Il manque en avaler son râtelier à impériale, Béru, et il a sa glotte qui fait le grand, écart.
— Car, lance énergiquement le Vieux, la France ne saurait rester sur cette série d’échecs. M, le ministre m’a pressenti pour me demander si J’avais des hommes capables de réussir là où les gens des services secrets ont échoué. Alors, messieurs, j’ai répondu par l’affirmative !
Un silence. Il re-toussote.
— Bien entendu, continue le Tondu, je ne force personne. Libre à vous de refuser pareille mission. Mais l’honneur de mes services est en cause. Je vous ai réunis, vous, parce que vous êtes les meilleurs éléments de cette maison…
Y a du rengorgement plein la pièce. On se gratte le bout du noze, modestes.
— San-Antonio, fit le Dabe, vous déclarez-vous prêt à partir ?
— En avez-vous douté, m’sieur le Directeur ? bêle cette buse de San-A, toujours prête à se faire trouer la paillasse pour la gloriole.
— Non, mon cher ami. Vous allez choisir deux compagnons d’équipée. Mais auparavant, je voudrais que M. Oscar Avane ici présent vous fasse un rapide cours sur le Kelsaltan, pays peu connu des Européens. Lorsqu’il en aura terminé, vous saurez quelles qualités doivent être requises pour entreprendre l’enquête dangereuse dont je vous charge.
Fermez le ban !
On petit frémissement court dans l’assistance. Mes compagnons me matent à la sournoise pour voir comment je me comporte. La perspective d’une virée aussi délicate dans ce bled pourri ne les tente visiblement pas. C’est assez de morfler des gnons et des bastos en Europe en faisant la guérilla aux malfrats, mais s’il faut, par-dessus 1e marka, louer Lawrence d’Arabie à prix de faveur, alors là ils ont envie de balancer leur plaque de matuche dans la première poubelle venue et de rengager dans les P. et T. afin d’y jouer les affranchis.
Le dénommé Oscar Avane, l’homme qui paraît être le fils légitime d’un hareng saur et d’une bouteille d’huile d’olive, s’avance vers la carte. C’est un monsieur élégant, aux gestes aisés et à la voix caressante.
— Messieurs, attaque-t-il, peut-être le savez-vous déjà, mais l’Imanat de Kelsaltan résulte d’un éclatement de l’Arabie karbonate de Séoud survenu tout de suite après la guerre qui opposa ce pays à l’Angleterre sous le règne de Fotomathon 1er
. C’est un pays dont l’étendue est sensiblement égale à celle de la France.— Sauf que la capitale, c’est pas Paris, gouaille l’Abominable.

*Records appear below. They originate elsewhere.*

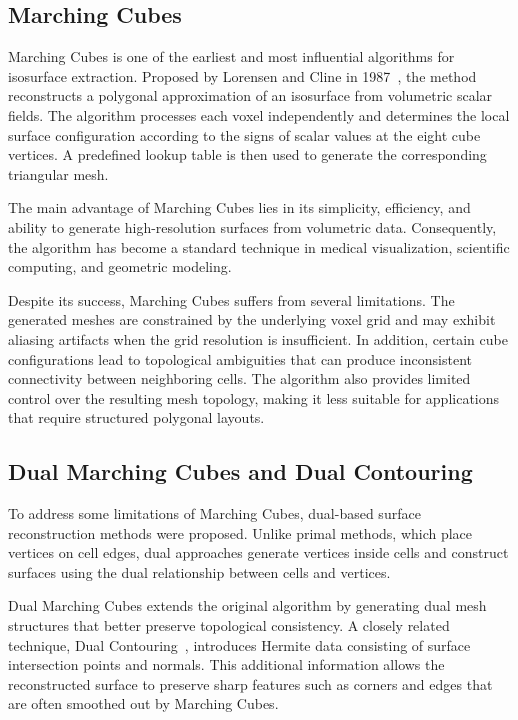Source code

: \documentclass[../main.tex]{subfiles}
\begin{document}
\subsection{Marching Cubes}

Marching Cubes is one of the earliest and most influential algorithms for isosurface extraction. Proposed by Lorensen and Cline in 1987~\cite{lorensen1987marching}, the method reconstructs a polygonal approximation of an isosurface from volumetric scalar fields. The algorithm processes each voxel independently and determines the local surface configuration according to the signs of scalar values at the eight cube vertices. A predefined lookup table is then used to generate the corresponding triangular mesh.

The main advantage of Marching Cubes lies in its simplicity, efficiency, and ability to generate high-resolution surfaces from volumetric data. Consequently, the algorithm has become a standard technique in medical visualization, scientific computing, and geometric modeling.

Despite its success, Marching Cubes suffers from several limitations. The generated meshes are constrained by the underlying voxel grid and may exhibit aliasing artifacts when the grid resolution is insufficient. In addition, certain cube configurations lead to topological ambiguities that can produce inconsistent connectivity between neighboring cells. The algorithm also provides limited control over the resulting mesh topology, making it less suitable for applications that require structured polygonal layouts.

\subsection{Dual Marching Cubes and Dual Contouring}

To address some limitations of Marching Cubes, dual-based surface reconstruction methods were proposed. Unlike primal methods, which place vertices on cell edges, dual approaches generate vertices inside cells and construct surfaces using the dual relationship between cells and vertices.

Dual Marching Cubes extends the original algorithm by generating dual mesh structures that better preserve topological consistency. A closely related technique, Dual Contouring~\cite{nieBleszinski2002dualcontouring}, introduces Hermite data consisting of surface intersection points and normals. This additional information allows the reconstructed surface to preserve sharp features such as corners and edges that are often smoothed out by Marching Cubes.
\end{document}
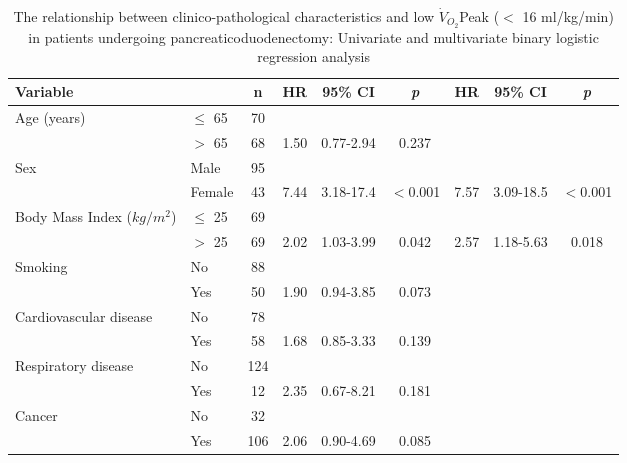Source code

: \begin{sidewaystable}[p]
	\caption{The relationship between clinico-pathological characteristics and low $\dot{V}_{O_2}$Peak ($<$ 16 ml/kg/min) in patients undergoing pancreaticoduodenectomy: Univariate and multivariate binary logistic regression analysis}
	\label{table:cpet_oj_peak_regression}
	\setlength{\tabcolsep}{9pt} %
	\centering
	\begin{tabular}{|l l c| c c c| c c c|}
		\hline
		Variable                   &           & n   & HR   & 95\% CI   & \textit{p} & HR   & 95\% CI   & \textit{p} \\ \hline
		Age (years)                & $\leq$ 65 & 70  &      &           &            &      &           &  \\
		                           & $>$ 65    & 68  & 1.50 & 0.77-2.94 & 0.237      &      &           &  \\
		Sex                        & Male      & 95  &      &           &            &      &           &  \\
		                           & Female    & 43  & 7.44 & 3.18-17.4 & $<$0.001   & 7.57 & 3.09-18.5 & $<$0.001   \\
		Body Mass Index ($kg/m^2$) & $\leq$ 25 & 69  &      &           &            &      &           &  \\
		                           & $>$ 25    & 69  & 2.02 & 1.03-3.99 & 0.042      & 2.57 & 1.18-5.63 & 0.018      \\
		Smoking                    & No        & 88  &      &           &            &      &           &  \\
		                           & Yes       & 50  & 1.90 & 0.94-3.85 & 0.073      &      &           &  \\
		Cardiovascular disease     & No        & 78  &      &           &            &      &           &  \\
		                           & Yes       & 58  & 1.68 & 0.85-3.33 & 0.139      &      &           &  \\
		Respiratory disease        & No        & 124 &      &           &            &      &           &  \\
		                           & Yes       & 12  & 2.35 & 0.67-8.21 & 0.181      &      &           &  \\
		Cancer                     & No        & 32  &      &           &            &      &           &  \\
		                           & Yes       & 106 & 2.06 & 0.90-4.69 & 0.085      &      &           &  \\

\end{tabular}
\end{sidewaystable}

Oscar Avane lui virgule une œillade glacée et poursuit ;
— La capitale, comme vous l’a dit monsieur le Directeur, s’appelle Kelsalmecque et les habitants du Kelsaltan sont les Kelsaltipes.
Unique richesse du pays : le pétrole. Le long du littoral, on fait un peu d’agrumes et, sur les premiers contreforts des Monts Zémerveils, paissent des troupeaux d’astrakans nains, mais ce sont là des ressources très secondaires. Le Kelsaltan est officiellement gouverné par l’Iman Komirespyr ; en fait, ce pays se subdivise en petits émirats dont le plus important est l’émirat d’Aigou. Chacun des émirs qui les dirigent est en fait un monarque indépendant qui fait fi des directives de la capitale. L’unité du Kelsaltan n’est donc qu’illusoire. Les émirs sont des gens très riches à cause du pétrole, vous vous en doutez. Ils vivent en mauvaise intelligence…
— Ce sont tous des c… ? s’inquiète le Terrible.
Ses interruptions, à Béru, ce sont des excréments qu’on enjambe. Aussi Oscar Avane poursuit-il sans même l’honorer d’un regard :
— Les mœurs sont très primitives, là-bas. Les émirs et leur cour exceptés, la population vit misérablement.
— Laissez arriver les Popofs, prophétise sourdement le gauchissant Béru.
Cette fois, son avis revêt quelque pertinence car Avane branle le cigare.
— Justement, approuve-t-il, ils arrivent. Leur doctrine pousse comme blé en Beauce dans ce peuple sous-développé, qu’on mène au fouet et qu’on laisse crever de faim. Les émirs roulent dans des Cadillac sans réaliser que le jour est proche où les Kelsaltipes les arroseront de leur sacré pétrole pour y mettre le feu.
Le Dabuche tousse, gêné. Il aime pas qu’on tartine trop sur ce terrain. Il a des idées préconçues avec la manière de s’en servir.